Jeremy Corbyn has come under pressure from Labour MPs and European socialists to condemn the violent crackdown on opposition groups in Venezuela.
Politicians from across the Commons urged the Labour leader to personally condemn the use of force, as he has previously used warm words to describe the state’s leaders.
Angela Smith, member of the all-party parliamentary group on Venezuela, said she was “appalled” at the “wilful destruction of democratic structures” within the country, as reported by The Times.
Smith, MP for Penistone and Stocksbridge, added: “I hope that my party leadership will as soon as possible condemn what’s happening in the country and call for the release of opposition party political prisoners.”
Graham Jones, Hyndburn’s MP and chair of the APPG, said: “I believe everybody in the Labour Party should condemn the Venezuelan regime because the first duty of any state is to look after its citizens. Venezuela has failed.”
Highlighting the food shortages, hyperinflation, human rights abuses including reports of citizens “locked up and disappeared, murdered”, Jones was thorough in his condemnation of President Maduro’s regime.
Corbyn last publicly praised the Venezuelan state in 2015, prior to his first leadership contest. He welcomed Maduro’s predecessor Hugo Chavez to London in 2006 and marked his death with a tribute in 2013.
He described Venezuela as a “better way of doing things”, under Chavez. Maduro has described Corbyn as a “friend of Venezuela.”
Gianni Pitella, leader of the socialist group in Brussels, censured Maduro’s regime, and moves to redraw the constitution, bypassing parliament which is currently under opposition control.

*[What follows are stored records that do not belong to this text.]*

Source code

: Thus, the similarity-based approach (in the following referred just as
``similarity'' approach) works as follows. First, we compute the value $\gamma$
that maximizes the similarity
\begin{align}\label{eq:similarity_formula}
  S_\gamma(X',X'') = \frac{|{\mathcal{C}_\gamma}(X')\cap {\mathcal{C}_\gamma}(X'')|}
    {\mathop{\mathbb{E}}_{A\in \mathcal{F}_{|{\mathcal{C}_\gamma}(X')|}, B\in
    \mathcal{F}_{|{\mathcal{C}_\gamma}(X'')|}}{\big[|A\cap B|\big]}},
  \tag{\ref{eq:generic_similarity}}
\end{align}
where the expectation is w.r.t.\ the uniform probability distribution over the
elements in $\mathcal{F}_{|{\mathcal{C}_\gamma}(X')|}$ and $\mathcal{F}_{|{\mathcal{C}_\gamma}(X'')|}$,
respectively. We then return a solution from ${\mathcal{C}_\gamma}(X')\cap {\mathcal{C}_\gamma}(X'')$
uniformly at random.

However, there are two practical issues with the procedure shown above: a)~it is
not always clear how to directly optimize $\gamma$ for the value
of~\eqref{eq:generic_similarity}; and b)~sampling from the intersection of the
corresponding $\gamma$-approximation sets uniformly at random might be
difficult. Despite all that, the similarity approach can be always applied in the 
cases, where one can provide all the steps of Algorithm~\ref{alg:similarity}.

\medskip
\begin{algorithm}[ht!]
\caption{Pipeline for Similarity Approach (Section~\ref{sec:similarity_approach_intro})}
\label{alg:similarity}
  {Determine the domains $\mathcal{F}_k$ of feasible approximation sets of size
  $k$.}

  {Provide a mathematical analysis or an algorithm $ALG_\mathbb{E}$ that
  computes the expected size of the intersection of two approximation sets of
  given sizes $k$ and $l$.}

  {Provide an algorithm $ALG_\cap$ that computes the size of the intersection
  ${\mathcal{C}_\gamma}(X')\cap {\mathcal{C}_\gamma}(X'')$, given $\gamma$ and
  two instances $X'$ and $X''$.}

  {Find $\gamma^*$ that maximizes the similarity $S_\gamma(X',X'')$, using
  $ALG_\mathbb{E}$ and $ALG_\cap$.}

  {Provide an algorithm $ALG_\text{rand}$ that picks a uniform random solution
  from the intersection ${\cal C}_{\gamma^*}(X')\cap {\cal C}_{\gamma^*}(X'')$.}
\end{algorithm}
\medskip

He said: “The vote cannot be seen as a genuine act of democracy — it was held against a backdrop of political violence, only increases divisions in the country and threatens Venezuela’s democratically elected institutions.”
“The election was a sham and the latest example of President Maduro’s slide towards authoritarianism. We condemn his actions in the strongest possible terms.”
Liz McInnes, a member of Labour’s shadow foreign team, urged the Venezuelan regime on Monday “to recognise its responsibilities to protect human rights, free speech and the rule of law.”
She added: “President Maduro must also respond personally to the legitimate concerns of the international community about the increasingly authoritarian nature of his rule and the growing hardship facing his people.”
The Times reported that a spokesperson for Corbyn said McInnes’s remarks reflect the party’s position on the importance of human rights and rule of law. Their sources suggested that Corbyn is not expected to make a public statement.